* **Task directions**
Extract all lines that hold "these" from the records below.

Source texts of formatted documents
== == ==

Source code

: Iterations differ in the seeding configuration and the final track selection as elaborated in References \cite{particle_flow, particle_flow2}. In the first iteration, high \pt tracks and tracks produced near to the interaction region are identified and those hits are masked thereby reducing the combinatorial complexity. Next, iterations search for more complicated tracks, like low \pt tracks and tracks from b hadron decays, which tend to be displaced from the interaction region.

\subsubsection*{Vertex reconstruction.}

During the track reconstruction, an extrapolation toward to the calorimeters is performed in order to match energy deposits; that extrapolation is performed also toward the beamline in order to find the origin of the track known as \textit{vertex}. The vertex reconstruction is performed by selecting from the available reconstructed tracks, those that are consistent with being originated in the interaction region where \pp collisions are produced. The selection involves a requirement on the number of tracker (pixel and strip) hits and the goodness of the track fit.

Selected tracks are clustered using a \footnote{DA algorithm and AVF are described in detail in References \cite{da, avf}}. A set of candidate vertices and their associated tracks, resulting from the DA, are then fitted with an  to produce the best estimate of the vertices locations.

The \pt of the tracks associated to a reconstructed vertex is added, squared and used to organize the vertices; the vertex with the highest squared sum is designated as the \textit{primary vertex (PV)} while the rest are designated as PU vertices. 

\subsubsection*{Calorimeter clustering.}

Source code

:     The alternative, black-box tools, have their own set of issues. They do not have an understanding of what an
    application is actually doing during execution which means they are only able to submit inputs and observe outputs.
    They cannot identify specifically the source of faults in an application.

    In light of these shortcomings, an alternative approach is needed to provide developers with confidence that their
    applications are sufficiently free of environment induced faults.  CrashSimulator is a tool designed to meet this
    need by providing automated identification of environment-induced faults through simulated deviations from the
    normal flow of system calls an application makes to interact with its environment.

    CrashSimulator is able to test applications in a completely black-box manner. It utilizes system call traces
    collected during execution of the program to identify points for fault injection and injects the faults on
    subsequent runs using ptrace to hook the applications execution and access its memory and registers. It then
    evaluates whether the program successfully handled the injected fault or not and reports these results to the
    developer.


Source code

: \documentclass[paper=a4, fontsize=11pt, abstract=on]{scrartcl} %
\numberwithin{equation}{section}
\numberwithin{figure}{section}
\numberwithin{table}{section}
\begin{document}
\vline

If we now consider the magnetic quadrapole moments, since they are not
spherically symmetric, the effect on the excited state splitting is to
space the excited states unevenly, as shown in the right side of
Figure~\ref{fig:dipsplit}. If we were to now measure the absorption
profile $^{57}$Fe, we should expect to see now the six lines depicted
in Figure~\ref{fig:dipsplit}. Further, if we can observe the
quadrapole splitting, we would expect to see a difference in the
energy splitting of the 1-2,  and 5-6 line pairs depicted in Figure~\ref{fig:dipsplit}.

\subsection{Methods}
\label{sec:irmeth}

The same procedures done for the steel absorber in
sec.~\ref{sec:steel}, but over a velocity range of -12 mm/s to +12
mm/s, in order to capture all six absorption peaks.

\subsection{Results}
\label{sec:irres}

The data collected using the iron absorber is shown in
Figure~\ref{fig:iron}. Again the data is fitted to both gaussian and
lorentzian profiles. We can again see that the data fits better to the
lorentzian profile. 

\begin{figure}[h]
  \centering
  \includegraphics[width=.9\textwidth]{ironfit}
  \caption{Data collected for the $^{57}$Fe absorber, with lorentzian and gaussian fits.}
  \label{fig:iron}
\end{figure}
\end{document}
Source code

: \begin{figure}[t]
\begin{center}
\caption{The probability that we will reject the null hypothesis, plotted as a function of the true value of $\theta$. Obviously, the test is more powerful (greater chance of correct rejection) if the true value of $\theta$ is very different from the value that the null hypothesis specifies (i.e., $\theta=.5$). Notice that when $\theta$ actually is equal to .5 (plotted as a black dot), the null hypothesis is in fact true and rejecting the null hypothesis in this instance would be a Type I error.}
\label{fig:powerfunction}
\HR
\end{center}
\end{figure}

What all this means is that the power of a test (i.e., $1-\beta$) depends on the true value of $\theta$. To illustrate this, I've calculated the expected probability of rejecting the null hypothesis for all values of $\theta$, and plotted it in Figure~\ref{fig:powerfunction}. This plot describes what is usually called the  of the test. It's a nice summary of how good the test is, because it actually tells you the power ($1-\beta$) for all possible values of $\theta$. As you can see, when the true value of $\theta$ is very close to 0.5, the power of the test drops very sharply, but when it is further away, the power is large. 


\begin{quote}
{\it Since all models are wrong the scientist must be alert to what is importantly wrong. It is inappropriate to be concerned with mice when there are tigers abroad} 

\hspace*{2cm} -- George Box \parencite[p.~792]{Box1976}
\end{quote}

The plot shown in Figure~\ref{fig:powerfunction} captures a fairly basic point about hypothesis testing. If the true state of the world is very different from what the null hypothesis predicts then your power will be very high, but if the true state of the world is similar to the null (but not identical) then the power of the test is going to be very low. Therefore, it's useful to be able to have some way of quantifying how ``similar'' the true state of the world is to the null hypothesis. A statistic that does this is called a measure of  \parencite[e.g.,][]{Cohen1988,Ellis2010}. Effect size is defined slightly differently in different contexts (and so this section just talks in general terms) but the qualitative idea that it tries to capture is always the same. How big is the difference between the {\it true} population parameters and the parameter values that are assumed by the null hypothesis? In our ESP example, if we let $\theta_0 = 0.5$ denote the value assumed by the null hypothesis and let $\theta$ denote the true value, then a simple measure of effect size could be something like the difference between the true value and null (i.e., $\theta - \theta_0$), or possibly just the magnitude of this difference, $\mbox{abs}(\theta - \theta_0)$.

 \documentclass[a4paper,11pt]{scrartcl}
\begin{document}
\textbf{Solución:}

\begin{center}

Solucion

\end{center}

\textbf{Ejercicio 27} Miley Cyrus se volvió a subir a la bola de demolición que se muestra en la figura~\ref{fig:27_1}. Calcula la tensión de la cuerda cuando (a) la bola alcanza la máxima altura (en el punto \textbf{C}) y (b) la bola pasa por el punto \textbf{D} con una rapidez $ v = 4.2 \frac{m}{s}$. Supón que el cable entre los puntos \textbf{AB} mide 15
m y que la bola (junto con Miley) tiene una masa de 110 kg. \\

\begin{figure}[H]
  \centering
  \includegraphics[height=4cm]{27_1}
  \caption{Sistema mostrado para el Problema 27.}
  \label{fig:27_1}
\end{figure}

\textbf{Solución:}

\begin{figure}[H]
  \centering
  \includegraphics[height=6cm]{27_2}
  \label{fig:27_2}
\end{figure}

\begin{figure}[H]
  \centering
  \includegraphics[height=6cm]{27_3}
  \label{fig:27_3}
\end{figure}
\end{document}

== == ==

* **Reply to the exercise**
    In light of these shortcomings, an alternative approach is needed to provide developers with confidence that their
    evaluates whether the program successfully handled the injected fault or not and reports these results to the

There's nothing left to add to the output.